DIRECTIONS FOR THIS TASK:
In the entries below, how many lines hold the word "classpath"? Answer with the number only.

Saved entries:

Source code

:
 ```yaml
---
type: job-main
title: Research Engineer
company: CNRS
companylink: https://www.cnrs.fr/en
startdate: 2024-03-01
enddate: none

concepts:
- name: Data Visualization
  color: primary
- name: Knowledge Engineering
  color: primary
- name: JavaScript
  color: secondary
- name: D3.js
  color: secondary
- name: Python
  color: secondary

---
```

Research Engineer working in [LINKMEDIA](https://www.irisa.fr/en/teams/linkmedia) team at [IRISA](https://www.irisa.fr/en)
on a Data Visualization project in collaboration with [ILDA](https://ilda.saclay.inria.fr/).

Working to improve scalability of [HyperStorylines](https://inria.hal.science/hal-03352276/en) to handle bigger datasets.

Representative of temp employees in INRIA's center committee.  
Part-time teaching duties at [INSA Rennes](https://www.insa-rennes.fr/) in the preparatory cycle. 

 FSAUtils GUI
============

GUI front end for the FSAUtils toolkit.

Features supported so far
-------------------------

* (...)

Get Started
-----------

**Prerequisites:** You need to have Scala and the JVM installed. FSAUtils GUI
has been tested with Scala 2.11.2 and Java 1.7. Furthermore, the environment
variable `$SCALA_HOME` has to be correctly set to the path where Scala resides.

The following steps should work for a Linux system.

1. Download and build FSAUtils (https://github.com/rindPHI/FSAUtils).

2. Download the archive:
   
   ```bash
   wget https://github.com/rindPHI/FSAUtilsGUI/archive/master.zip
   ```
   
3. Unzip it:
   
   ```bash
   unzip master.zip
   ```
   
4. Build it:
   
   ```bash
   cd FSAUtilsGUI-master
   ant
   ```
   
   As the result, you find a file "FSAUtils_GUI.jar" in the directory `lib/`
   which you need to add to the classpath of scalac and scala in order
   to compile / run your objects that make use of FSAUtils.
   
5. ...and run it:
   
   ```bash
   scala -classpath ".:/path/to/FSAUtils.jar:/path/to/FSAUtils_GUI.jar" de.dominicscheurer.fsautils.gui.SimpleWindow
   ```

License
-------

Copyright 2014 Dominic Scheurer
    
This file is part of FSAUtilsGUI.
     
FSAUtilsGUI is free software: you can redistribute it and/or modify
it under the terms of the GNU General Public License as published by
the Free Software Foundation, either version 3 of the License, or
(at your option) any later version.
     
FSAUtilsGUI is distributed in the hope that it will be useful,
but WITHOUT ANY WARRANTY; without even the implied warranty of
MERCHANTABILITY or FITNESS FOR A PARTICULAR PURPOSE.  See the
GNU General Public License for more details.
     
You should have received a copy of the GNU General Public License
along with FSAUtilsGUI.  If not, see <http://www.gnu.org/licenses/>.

EXPECTED OUTPUT:
2